## Available records:
= Beginning of Section =

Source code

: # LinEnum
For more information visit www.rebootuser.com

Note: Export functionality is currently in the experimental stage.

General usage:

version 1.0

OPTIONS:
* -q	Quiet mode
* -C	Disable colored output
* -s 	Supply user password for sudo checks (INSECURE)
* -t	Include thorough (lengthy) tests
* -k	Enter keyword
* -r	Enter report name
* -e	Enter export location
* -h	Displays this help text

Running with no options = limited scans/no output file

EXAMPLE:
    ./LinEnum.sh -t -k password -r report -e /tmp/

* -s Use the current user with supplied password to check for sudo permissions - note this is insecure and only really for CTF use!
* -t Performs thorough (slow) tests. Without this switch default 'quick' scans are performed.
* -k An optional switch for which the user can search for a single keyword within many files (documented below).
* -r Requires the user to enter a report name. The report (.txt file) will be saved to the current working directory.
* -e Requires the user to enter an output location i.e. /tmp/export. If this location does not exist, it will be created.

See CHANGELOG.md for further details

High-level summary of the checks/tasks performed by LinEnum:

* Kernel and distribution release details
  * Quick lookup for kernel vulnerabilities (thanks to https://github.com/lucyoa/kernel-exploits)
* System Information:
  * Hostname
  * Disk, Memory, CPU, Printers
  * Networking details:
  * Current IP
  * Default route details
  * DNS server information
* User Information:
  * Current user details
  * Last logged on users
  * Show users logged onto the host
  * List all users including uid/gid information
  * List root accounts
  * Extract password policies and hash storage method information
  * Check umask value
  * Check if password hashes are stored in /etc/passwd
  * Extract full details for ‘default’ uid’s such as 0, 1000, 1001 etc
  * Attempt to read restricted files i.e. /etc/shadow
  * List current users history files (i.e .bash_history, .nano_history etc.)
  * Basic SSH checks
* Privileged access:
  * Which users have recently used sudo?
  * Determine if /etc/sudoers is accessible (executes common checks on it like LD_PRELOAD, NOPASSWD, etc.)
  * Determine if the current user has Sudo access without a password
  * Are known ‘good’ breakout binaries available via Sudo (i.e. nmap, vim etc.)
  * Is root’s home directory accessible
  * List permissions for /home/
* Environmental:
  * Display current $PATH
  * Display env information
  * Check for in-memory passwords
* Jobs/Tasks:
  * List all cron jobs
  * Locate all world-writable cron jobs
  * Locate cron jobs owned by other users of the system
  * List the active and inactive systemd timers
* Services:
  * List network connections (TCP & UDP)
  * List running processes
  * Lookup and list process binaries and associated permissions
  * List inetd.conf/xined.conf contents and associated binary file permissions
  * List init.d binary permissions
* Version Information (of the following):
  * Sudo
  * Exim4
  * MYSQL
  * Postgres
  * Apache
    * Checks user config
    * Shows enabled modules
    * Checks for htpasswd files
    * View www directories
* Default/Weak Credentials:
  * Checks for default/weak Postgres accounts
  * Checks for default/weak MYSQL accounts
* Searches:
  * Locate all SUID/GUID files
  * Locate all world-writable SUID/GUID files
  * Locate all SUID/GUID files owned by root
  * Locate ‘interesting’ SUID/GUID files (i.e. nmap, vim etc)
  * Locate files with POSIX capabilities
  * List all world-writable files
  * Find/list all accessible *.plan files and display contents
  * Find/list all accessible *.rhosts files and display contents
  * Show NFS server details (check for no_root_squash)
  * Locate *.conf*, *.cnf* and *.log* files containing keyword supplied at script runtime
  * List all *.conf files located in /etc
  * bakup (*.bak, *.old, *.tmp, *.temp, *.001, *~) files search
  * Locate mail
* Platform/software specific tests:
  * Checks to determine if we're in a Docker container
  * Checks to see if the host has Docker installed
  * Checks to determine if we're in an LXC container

= End of Section =
= Beginning of Section =

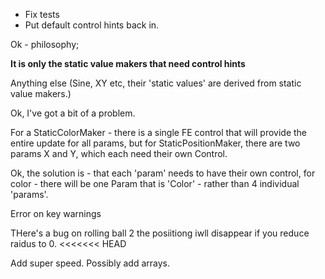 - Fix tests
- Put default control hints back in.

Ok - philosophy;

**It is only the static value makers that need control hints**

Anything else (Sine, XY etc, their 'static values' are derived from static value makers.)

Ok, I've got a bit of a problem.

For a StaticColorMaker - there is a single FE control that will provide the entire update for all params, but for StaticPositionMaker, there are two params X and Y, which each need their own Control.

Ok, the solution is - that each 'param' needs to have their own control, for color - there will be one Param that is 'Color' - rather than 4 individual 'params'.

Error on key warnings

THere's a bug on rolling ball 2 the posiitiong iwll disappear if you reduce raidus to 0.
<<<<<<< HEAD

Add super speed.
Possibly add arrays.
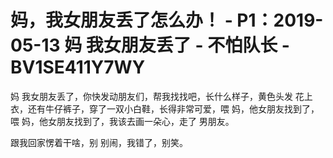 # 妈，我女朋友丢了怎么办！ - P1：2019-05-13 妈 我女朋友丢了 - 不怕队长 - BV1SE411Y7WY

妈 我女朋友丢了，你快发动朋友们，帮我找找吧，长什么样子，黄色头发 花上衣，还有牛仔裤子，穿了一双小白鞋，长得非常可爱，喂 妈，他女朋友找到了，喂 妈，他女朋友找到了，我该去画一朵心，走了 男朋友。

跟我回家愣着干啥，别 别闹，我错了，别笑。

= End of Section =

## Task to carry out:
For this exercise, repeat exactly the lines of the data above from the one with "a Docker container" down to the one with "an LXC container", both end lines included.

## The answer:
  * Checks to determine if we're in a Docker container
  * Checks to see if the host has Docker installed
  * Checks to determine if we're in an LXC container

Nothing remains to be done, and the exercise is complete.